For the PVC Pirates robotics team, 2024 marks the beginning of a new season full of competition, engineering, gracious professionalism, and most importantly fun. With the new game being released this January, the team has begun to manufacture the new robot that will take them to competition, and potentially to victory.
“The team works well together,” senior Alex Harrison said. “We all accomplish one shared goal pretty efficiently.”
As soon as this year’s game, Crescendo, was announced, the Pirates were up and ready to brainstorm and test the multiple factors that would come into play while being competitive in the arena.
“The first day was spent going over how the season was going to play out and getting to know each other,” Harrison said. “When the game was announced, I was excited that the build season was starting and that I could start to think about strategy for the game.”
With only so many weeks to turn their grand ideas into game-ready machines, the team has to put immense effort into their building schedule. With nearly daily meetings and constant refinements to the parts and concepts, the pirates are extremely efficient when it comes to getting things built.
“We are very efficient,” junior Cole Rogers said. “Since we are mostly all friends, the process is much smoother.”
Although the team is able to communicate with each other at an advanced pace, problems do occur that can make engineering a more difficult process.
“During build season a common struggle we encounter is taking ideas from paper to physicality,” Sophomore Aiden Calusdian said. “Oftentimes we will have what we think is a great idea but not know how exactly to best implement it into real life. We work together to overcome these challenges through our access to a large amount of different perspectives and viewpoints with our fairly large team.”
Being able to perform under pressure is one of the most important parts of the competition, but in the world of FIRST robotics, build season is equally as important. Being able to brainstorm and fabricate ideas is also extremely important, as a team without ideas is a team without a robot.
“Build season, compared to the regular off season, feels much more clear and set in stone in terms of what we have to do,” Calusdian said. “We have more specific tasks that we plan to accomplish rather than in the off season, where we have less information on what specifically needs to get done. A drastic change I’ve noticed between the build season and off season is the general attitude towards work.
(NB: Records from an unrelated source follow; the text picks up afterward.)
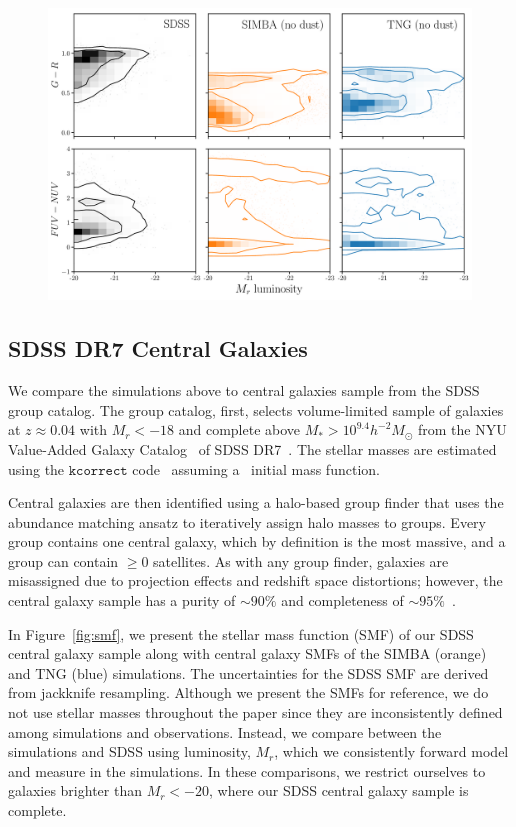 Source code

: \begin{figure}
\begin{center}
\includegraphics[width=\textwidth]{figs/observables.pdf} 
    \caption{}
\label{fig:obs}
\end{center}
\end{figure}


\subsection{SDSS DR7 Central Galaxies} \label{sec:obs} 
We compare the simulations above to central galaxies sample from the \cite{tinker2011} SDSS group catalog. The
\cite{tinker2011} group catalog, first, selects volume-limited sample of galaxies 
at $z \approx 0.04$ with $M_r < -18$ and complete above $M_* > 10^{9.4}
h^{-2}M_\odot$ from the NYU Value-Added Galaxy Catalog~\citep[VAGC;][]{blanton2005} 
of SDSS DR7~\citep{abazajian2009}. The stellar masses are estimated using the
$\mathtt{kcorrect}$ code~\citep{blanton2007a} assuming a~\cite{chabrier2003}
initial mass function.

Central galaxies are then identified using a halo-based group finder that uses
the abundance matching ansatz to iteratively  assign halo masses to groups.
Every group contains one central galaxy, which by definition is the most
massive, and a group can contain $\ge0$ satellites. As with any group finder,
galaxies are misassigned due to projection effects and redshift space
distortions; however, the central galaxy sample has a purity of ${\sim}90\%$
and completeness of ${\sim}95\%$~\citep{tinker2018}. 

In Figure~\ref{fig:smf}, we present the stellar mass function (SMF) of our SDSS
central galaxy sample along with central galaxy SMFs of the SIMBA (orange) and
TNG (blue) simulations. The uncertainties for the SDSS SMF are derived from
jackknife resampling. Although we present the SMFs for reference, we do not use
stellar masses throughout the paper since they are inconsistently defined among
simulations and observations. Instead, we compare between the simulations and
SDSS using luminosity, $M_r$, which we consistently forward model and measure
in the simulations. In these comparisons, we restrict ourselves to galaxies
brighter than $M_r < -20$, where our SDSS central galaxy sample is complete.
In build season, people seem more focused and on task as we have a more clear goal to accomplish.”
Starting with the basic concept of what they have to achieve during the game (which changes drastically every year), the robotics team must collectively decide primitive design features so that they can test individual parts of the device. Everything from the pieces that allow the robot to drive around the courses to intake design must be communicated to the many departments tasked with fabricating the bot.
“It feels great when the robot works in competition or just testing,” Calusdian said. “The hard work definitely pays off and it feels great whenever we do something right, although usually it’s not the first time.”